You can use a different MongoDB instance for session storage and content / general data storage (or even switch to Redis for session storage given that it just uses the standard connect middleware). You could try storing static assets in GridFS, but I'm not sure how well that scales.

In a large implementation it would be recommended to keep a separate set of running nodes to run the administrative functions.

An example of a large scale implementation architecture is shown below:

Caveats

Calipso needs to have modules added that allow for the minification and packaging of Javascript libraries, as well as CSS.

Calipso needs to have functionality added that allow for dynamic modification of static file paths (e.g. re-writes that allow for publication of static content to CDN's transparently, but allow Calipso to act as an origin server for a CDN).

Configuration is (currently) stored in a mixture of the filesystem and MongoDB, and in the current iteration any modifications to configuration are dealt with through the request / response cycle and hence will not be applied across nodes in a cluster automatically. On configuration change you will need to cycle each of the nodes one after the other to apply the configuration change (this will be fixed).

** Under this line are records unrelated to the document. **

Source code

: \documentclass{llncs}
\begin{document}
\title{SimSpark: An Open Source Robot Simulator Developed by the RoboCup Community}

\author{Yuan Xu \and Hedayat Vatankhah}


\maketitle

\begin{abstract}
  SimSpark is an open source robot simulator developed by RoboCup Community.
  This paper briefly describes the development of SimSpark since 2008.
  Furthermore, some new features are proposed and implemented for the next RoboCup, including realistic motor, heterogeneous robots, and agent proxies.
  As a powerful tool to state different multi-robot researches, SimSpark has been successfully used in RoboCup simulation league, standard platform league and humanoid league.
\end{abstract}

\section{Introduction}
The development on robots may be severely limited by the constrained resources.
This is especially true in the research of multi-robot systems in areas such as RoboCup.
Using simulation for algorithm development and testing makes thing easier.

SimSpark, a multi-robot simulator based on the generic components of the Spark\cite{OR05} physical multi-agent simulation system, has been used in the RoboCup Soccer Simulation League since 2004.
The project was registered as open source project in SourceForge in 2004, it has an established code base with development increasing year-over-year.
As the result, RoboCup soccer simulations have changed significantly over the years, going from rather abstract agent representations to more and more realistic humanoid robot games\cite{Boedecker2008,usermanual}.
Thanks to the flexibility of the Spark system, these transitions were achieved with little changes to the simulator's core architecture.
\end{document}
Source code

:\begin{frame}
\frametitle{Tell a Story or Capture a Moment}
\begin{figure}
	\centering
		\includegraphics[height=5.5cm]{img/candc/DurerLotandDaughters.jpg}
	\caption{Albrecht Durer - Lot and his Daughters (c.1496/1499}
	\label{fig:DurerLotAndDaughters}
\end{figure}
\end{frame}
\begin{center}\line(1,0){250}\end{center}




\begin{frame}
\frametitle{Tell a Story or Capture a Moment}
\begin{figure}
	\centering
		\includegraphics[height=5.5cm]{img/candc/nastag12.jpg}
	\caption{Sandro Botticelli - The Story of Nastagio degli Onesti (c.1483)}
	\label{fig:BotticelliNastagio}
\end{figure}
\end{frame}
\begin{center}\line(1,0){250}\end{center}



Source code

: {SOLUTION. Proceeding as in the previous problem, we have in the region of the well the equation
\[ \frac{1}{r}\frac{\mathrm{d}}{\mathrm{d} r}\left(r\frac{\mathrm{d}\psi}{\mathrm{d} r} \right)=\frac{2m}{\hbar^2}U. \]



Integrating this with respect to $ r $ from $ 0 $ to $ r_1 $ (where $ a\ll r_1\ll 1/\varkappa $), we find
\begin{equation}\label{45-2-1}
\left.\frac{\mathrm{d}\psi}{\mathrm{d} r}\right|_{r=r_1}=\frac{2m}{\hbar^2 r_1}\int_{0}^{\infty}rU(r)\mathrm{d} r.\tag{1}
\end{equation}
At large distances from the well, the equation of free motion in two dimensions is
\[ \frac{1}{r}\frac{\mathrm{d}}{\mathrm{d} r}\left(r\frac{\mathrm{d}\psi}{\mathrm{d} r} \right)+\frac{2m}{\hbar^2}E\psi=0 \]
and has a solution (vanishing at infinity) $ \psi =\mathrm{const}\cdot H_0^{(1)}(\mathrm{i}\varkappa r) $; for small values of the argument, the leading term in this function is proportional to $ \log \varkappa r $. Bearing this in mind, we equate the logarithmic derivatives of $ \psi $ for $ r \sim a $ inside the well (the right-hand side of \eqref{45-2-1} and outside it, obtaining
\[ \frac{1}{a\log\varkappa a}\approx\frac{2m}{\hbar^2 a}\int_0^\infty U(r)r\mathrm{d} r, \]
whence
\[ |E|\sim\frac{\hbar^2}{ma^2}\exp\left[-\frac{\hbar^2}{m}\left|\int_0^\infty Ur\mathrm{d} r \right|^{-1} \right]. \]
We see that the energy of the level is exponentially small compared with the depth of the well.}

The scheduler module currently runs across all nodes, and hence jobs will be triggered more than once in multi-cluster mode. This is an issue that needs to be fixed.

How Calip.so Runs

calip.so itself runs on an incredibly simple single server model, with http-proxy (from nodejitsu) in front of it. One day it may have load requiring more than that, but even after the posting on read write web, when it got 15,000 hits in an hour, it was very un-stressed.